Lines with the string "точки" are to be identified in the listing and copied.
RECORDS TO PROCESS section start
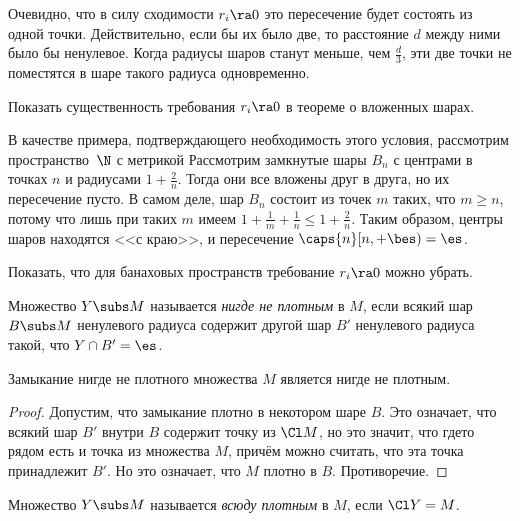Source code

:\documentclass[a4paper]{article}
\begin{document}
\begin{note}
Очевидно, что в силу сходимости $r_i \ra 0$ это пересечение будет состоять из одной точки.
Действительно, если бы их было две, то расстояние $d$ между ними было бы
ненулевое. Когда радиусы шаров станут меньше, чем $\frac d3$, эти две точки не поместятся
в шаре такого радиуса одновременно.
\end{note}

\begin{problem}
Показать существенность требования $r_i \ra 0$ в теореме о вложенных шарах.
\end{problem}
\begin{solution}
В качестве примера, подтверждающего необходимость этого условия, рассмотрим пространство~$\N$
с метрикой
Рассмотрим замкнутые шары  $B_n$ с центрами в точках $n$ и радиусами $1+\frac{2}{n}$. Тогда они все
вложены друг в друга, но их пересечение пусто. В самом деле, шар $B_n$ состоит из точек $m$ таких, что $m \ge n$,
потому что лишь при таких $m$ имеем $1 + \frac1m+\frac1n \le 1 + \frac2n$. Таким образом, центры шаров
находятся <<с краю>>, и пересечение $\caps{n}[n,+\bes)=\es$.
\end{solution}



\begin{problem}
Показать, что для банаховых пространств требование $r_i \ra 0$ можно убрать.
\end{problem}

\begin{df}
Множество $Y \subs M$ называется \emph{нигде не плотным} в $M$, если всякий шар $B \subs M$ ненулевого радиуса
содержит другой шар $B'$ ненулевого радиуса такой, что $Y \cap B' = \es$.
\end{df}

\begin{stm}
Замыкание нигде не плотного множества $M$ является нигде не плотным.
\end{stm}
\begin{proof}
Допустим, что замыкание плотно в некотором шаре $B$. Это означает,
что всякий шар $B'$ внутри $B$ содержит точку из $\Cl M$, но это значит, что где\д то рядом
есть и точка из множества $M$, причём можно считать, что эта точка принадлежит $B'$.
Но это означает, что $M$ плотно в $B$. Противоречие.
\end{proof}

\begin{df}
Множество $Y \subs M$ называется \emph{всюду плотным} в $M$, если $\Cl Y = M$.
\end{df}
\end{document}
RECORDS TO PROCESS section end
RECORDS TO PROCESS section start
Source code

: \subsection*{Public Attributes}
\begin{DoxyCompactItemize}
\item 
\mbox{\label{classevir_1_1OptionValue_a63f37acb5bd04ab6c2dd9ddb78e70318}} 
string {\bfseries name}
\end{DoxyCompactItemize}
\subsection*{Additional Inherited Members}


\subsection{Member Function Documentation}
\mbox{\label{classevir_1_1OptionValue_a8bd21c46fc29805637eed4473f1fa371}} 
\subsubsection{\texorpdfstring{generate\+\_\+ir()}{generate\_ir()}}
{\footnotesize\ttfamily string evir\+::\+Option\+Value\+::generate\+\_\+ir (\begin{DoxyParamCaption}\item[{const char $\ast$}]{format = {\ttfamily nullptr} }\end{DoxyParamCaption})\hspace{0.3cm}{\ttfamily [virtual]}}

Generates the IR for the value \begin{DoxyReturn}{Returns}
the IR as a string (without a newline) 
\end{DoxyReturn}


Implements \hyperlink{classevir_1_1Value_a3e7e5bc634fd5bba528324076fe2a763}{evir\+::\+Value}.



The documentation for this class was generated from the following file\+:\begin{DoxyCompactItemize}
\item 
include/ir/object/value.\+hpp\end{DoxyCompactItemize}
RECORDS TO PROCESS section end
■ WRITTEN SOLUTION ■
Очевидно, что в силу сходимости $r_i \ra 0$ это пересечение будет состоять из одной точки.
ненулевое. Когда радиусы шаров станут меньше, чем $\frac d3$, эти две точки не поместятся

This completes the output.